Frozen Mythbusters: Myth #4 of 13.
There are a variety of myths regarding human response to cold exposure. These myths are explained and debunked by Dr. Murray Hamlet, DMV, Dr. Gordon Giesbrecht, PHD, and Frank Hubbell, DO. After posting the thirteen myths, a complete article from the Wilderness Medicine Newsletter will be loaded for anyone interested in all the chilly little details.
Rubbing frostbite is the proper, and best way, to rewarm frozen body parts.
For years this is one of several rewarming methods that has proven to not only be wrong, but also to be very detrimental to the patient. This myth goes along with several others that all deserve to be BUSTED at once. These include rubbing the frozen part with snow or ice and rewarming the frostbitten part with dry heat from a fire, stove top, hot exhaust air from an engine, or any drying device.

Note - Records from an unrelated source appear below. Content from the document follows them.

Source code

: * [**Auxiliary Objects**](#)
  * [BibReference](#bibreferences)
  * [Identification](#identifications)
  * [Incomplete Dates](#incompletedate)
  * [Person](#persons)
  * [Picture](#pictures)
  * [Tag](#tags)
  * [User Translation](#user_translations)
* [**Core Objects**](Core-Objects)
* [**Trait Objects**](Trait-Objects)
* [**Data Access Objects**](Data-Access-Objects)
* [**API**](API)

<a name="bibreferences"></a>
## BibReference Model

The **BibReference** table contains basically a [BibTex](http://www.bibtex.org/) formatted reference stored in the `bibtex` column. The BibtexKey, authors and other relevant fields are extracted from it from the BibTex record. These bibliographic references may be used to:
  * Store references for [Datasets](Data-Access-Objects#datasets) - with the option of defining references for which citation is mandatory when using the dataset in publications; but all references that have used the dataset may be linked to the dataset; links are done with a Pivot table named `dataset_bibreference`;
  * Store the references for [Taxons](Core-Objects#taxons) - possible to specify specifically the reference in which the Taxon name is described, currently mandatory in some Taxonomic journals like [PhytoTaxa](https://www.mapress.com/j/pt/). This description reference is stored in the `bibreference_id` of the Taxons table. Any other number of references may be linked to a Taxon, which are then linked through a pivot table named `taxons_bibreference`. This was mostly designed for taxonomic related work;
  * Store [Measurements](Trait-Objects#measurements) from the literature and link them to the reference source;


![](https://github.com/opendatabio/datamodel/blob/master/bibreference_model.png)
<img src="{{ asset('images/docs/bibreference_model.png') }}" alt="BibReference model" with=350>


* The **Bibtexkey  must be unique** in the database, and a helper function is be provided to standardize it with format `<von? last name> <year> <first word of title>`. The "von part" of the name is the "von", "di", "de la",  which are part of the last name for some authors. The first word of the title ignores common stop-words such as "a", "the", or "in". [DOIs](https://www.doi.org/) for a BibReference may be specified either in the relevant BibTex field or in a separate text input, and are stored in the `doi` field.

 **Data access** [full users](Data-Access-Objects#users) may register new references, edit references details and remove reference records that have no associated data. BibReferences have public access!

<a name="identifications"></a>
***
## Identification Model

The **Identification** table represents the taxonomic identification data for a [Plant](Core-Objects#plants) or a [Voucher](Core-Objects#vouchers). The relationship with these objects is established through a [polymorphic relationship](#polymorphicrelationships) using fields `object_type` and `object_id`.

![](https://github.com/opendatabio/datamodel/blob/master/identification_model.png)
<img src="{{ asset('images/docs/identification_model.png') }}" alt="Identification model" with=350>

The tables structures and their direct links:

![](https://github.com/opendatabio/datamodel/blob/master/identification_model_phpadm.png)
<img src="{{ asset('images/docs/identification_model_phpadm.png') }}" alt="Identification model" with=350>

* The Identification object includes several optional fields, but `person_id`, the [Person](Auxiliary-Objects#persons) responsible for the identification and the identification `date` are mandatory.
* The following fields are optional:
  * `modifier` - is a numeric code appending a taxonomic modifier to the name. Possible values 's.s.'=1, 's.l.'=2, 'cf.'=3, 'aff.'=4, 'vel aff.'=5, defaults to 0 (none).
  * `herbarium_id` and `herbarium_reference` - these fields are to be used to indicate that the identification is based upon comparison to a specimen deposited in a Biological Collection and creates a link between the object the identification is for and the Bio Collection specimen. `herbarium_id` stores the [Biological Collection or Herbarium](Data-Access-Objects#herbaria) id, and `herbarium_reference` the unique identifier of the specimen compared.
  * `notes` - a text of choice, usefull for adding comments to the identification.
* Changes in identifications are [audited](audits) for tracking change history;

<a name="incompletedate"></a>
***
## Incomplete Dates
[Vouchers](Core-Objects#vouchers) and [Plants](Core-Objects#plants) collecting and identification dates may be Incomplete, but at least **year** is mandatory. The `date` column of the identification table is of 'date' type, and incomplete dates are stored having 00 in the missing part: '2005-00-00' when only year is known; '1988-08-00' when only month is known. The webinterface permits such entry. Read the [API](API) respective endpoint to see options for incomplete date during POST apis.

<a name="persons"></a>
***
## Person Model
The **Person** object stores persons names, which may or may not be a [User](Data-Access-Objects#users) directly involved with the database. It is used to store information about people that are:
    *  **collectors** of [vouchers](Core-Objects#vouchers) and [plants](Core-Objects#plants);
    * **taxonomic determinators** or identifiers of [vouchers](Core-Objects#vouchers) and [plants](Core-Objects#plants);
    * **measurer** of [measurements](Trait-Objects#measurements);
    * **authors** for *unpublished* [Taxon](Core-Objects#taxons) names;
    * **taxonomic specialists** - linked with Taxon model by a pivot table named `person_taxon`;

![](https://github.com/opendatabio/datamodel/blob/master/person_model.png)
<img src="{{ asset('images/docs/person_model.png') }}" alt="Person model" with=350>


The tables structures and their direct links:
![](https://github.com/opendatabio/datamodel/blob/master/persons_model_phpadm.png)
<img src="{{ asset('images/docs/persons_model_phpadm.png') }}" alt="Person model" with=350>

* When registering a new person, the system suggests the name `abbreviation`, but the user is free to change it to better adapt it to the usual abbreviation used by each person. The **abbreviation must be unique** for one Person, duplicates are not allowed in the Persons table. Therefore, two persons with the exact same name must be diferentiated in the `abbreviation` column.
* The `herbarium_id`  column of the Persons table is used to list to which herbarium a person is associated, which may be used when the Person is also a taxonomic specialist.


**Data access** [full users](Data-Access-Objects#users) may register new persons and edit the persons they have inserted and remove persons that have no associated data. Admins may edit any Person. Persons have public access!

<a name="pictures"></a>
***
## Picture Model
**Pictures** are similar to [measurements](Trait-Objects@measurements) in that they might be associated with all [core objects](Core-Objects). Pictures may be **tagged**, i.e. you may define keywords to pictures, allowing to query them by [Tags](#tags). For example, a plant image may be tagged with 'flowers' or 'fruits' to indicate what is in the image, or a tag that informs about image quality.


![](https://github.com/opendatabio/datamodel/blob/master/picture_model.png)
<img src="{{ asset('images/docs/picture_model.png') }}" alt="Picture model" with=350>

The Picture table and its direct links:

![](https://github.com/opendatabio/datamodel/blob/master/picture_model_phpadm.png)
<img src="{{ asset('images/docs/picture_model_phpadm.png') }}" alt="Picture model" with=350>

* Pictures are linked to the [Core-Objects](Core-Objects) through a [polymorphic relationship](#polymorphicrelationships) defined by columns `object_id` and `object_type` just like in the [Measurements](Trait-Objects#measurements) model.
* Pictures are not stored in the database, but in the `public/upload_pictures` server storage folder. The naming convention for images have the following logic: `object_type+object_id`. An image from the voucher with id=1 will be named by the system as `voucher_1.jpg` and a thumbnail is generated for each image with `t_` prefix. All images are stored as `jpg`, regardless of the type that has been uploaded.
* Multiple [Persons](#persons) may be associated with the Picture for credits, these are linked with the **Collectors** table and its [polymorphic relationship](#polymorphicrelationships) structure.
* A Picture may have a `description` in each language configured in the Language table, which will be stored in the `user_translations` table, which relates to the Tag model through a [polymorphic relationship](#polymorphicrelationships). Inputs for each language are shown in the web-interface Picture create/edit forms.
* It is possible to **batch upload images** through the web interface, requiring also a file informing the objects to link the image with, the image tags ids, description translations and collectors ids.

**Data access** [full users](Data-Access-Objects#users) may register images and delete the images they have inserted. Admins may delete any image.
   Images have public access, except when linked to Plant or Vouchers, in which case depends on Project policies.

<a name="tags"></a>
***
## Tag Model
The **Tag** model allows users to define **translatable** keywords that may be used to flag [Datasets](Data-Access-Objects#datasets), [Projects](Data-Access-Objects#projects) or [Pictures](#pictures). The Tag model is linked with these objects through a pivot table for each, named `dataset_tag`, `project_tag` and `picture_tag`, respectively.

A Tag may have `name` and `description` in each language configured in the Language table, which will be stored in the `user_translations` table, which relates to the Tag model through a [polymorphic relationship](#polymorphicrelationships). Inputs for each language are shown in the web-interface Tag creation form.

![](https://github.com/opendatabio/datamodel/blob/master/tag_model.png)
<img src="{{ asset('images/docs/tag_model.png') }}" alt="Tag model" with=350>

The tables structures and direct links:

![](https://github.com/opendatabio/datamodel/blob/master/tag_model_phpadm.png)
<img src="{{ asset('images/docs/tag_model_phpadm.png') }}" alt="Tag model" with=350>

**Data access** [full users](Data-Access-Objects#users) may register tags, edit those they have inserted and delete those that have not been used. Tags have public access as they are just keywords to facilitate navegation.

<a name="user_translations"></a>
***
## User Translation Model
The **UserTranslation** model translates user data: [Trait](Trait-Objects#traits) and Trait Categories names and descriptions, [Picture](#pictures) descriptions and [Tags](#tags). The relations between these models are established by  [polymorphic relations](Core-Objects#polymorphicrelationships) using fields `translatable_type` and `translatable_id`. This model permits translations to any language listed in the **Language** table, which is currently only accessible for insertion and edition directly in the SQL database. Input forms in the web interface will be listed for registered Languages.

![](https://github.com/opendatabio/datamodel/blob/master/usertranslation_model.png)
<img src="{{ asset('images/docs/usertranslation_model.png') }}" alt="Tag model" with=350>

Let’s take a finger, for example. When that finger begins to cool off, the local vasculature will vasoconstrict decreasing the circulation to that area. This reduction in circulating blood not only allows the area to cool faster but also prevents sufficient oxygen from getting to this tissue. The cold sensory nerves shut down causing a feeling of numbness followed by the loss of sensation. This initial phase is referred to as frostnip or 1st degree frostbite, and if caught at this point should be very easy to rewarm with the resultant return of full function.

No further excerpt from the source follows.